Mint reported the existence of such a market on 12 August. FIIs had lent equities worth Rs348 crore to overseas entities for the purpose of short selling, during 10-14 October, as per Sebi data compiled from reports submitted by 17 FIIs.
This amount is very small compared to the size and trading volumes of Indian equity markets. Short sales involve the selling of stocks by investors who do not own these stocks and who, therefore, have to borrow them.
Last week, Sebi had asked FIIs to submit data twice every week on overseas lending and borrowing of stock.
During the first half of this year, many foreign entities not registered as FIIs in India, were queuing up to borrow stocks from the idle inventory of PN issuers to short local stocks.
Sebi’s blanket ban on issuing PNs on derivatives was an important factor that led to the creation and growth of a parallel overseas market for shortselling.
As a result of the ban, foreign entities, which wanted to take a negative view on Indian stock valuations and index levels, could not go short through buying such PN contracts from FIIs, pinned to local derivatives. The idle inventory of stocks held by FIIs on behalf of their clients was thus borrowed to set shorts abroad, which has strong and direct impact on the market valuations of the underlying stocks, traded on Indian bourses.
Early this month, Sebi lifted the ban on issuing PNs pinned to Indian stock derivatives and other curbs on the instrument, reversing its year-old agenda of gradually phasing out PNs, as part of a hunt for so-called “anonymous investors”.
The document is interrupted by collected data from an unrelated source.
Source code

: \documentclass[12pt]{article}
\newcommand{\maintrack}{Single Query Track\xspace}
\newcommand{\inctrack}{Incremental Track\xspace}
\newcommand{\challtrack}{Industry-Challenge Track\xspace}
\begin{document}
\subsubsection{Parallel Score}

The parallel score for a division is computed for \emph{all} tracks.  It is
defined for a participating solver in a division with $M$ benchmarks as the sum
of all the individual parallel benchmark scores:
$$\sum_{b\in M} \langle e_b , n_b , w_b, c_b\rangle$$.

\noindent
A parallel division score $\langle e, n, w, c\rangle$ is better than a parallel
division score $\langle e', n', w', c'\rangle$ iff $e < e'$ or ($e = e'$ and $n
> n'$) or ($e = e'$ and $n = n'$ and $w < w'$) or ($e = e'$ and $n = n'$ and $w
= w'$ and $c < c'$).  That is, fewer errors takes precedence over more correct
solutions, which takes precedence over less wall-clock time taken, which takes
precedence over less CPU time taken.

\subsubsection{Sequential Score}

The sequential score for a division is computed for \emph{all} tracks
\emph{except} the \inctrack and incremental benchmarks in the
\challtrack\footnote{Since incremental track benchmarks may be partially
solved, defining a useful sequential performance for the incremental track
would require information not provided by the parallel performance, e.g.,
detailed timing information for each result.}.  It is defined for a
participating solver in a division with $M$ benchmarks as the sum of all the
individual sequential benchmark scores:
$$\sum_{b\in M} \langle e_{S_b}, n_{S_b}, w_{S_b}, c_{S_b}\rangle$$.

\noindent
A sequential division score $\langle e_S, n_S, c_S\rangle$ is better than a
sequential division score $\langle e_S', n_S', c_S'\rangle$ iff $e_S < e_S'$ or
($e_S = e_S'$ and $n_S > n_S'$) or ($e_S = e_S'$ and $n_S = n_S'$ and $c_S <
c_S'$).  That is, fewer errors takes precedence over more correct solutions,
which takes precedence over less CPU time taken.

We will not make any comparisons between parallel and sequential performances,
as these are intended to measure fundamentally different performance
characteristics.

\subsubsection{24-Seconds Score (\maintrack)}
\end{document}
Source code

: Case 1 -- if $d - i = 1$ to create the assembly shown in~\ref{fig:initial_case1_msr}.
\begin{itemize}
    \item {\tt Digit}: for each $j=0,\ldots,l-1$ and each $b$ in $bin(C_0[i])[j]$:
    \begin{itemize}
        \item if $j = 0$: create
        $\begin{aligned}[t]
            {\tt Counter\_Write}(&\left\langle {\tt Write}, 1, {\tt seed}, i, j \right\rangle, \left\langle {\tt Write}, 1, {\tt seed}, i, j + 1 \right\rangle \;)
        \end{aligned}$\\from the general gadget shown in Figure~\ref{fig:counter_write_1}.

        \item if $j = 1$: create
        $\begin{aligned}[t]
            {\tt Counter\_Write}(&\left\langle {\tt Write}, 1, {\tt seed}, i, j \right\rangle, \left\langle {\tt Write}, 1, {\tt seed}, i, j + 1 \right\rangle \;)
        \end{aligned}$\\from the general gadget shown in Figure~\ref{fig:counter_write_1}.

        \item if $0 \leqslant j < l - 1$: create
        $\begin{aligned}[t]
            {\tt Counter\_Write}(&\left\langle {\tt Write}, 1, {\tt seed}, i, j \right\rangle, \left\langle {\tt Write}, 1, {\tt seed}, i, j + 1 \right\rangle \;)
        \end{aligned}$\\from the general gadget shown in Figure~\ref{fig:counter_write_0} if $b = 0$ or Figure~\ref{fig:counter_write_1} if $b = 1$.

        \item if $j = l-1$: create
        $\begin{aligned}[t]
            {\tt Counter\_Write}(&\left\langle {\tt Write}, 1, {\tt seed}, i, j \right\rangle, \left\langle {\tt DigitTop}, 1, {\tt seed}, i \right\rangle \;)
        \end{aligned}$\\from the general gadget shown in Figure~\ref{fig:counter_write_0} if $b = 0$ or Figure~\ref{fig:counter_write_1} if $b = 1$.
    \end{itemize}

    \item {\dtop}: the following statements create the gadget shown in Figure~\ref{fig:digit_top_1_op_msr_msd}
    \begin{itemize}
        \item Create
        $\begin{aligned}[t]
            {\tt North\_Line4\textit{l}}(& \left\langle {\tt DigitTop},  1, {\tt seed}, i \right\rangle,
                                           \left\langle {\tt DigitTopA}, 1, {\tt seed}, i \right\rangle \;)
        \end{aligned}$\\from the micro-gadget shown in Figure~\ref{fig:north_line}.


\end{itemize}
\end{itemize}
Currently, if a non-registered foreign entity wants to go short on Indian stocks or stock index, it can simply buy such a contract from its client brokerage, which has an FII account.
FIIs, however, have already done enough damage to local stock valuations, as they have taken out about $12 billion from Indian equity markets this year, driving down India’s bellwether stock index Sensex, from 21,000 levels to sub-10,000 levels last Friday.
The benchmark index closed at 10,223.09, up 2.48% or 247.74 points on Monday. Sebi is also taking a relook at the local stock lending and borrowing norms. “Sebi is reviewing the difficulties in the use of the lending borrowing facility and would be taking steps to make this mechanism more effective,” the regulator said.
Khushboo Narayan contributed to this story.